Telur burung unta adalah telur yang berasal dari burung unta (Struthio camelus), spesies terbesar dari semua burung yang masih hidup. Terkadang telurnya dikonsumsi manusia. Cangkang telurnya yang sudah kosong dapat dimanfaatkan sebagai cangkir, wadah untuk menyimpan dan membawa air, atau sebagai wadah untuk bubuk atau cairan seperti cat tubuh.[1]

perbandingan telur burung unta dengan telur burung puyuh dan telur ayam
Telur burung unta di sarang di peternakan

Telur burung unta adalah yang terbesar dari semua telur,[2] meskipun sebenarnya telur terkecil jika dibandingkan dengan ukuran burung dewasa — ukuran telurnya 20 kali lebih berat dibanding telur ayam tetapi hanya 1-4% ukuran burung betina. Telur burung unta berukuran panjang 15 cm dan lebar 13 cm, berat mencapai 1,4 kg, dan volume hingga 1 liter. Cangkang telurnya memiliki berat sekitar 260 gram.
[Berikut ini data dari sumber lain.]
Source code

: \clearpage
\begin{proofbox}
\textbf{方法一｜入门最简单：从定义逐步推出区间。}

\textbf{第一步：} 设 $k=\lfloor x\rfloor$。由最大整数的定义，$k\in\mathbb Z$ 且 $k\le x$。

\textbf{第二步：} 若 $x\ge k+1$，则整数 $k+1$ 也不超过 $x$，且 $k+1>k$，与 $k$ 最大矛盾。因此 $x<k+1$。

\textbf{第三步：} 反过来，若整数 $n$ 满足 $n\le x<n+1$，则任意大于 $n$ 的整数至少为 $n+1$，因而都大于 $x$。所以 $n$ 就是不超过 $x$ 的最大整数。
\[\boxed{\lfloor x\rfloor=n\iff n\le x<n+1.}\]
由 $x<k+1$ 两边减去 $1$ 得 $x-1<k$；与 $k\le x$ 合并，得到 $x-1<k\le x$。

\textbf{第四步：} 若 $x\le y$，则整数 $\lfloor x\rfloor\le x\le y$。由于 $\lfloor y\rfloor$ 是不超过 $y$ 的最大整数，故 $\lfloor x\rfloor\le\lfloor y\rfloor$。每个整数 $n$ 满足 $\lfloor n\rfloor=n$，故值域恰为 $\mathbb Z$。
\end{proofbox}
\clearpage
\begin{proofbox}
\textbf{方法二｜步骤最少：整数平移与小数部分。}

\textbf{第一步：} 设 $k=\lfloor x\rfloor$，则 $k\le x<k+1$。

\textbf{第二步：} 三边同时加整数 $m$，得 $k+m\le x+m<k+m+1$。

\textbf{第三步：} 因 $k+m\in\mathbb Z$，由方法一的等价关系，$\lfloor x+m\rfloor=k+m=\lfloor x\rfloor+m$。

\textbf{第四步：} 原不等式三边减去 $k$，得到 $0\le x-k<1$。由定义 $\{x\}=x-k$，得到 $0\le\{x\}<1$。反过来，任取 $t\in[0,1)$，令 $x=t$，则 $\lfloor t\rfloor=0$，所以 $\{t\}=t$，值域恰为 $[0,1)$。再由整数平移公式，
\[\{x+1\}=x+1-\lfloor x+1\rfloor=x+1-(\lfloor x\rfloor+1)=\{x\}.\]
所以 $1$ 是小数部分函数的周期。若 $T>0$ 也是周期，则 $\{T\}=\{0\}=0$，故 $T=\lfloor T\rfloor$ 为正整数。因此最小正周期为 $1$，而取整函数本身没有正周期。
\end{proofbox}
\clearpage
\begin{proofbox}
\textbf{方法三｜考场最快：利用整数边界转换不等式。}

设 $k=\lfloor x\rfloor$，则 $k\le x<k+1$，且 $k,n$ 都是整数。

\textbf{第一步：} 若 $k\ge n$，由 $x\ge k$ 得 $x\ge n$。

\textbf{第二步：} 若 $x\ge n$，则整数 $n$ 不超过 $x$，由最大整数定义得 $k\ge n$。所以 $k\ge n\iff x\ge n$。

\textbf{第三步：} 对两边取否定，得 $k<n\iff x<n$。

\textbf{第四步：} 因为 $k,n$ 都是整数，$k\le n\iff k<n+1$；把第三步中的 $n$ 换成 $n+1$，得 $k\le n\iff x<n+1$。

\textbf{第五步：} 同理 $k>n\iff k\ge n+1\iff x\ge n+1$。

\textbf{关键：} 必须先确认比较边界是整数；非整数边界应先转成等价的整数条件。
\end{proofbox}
Satu butir telur burung unta mengandung 1 kg protein atau setara dengan 24-28 telur ayam.[3] Telur ini dapat digunakan untuk suplemen diet karena kandungan protein dalam jumlah besar.[1]

Burung unta betina bertelur di sarang komunal tunggal, di lubang sederhana dengan kedalaman 30 hingga 60 cm (12–24 in) dalam dan lebar 3 m (9,8 ft),[4] yang digali di tanah oleh burung jantan. Burung betina dominan meletakkan telurnya terlebih dahulu. Ketika ia menutupi telur-telurnya untuk inkubasi, ia membuang telur ekstra dari betina yang lebih lemah, hingga sekitar 20 telur dalam kebanyakan kasus.[5] Menurut penelitian, burung unta betina dapat membedakan telurnya sendiri dari burung lain di sarang komunal.[6]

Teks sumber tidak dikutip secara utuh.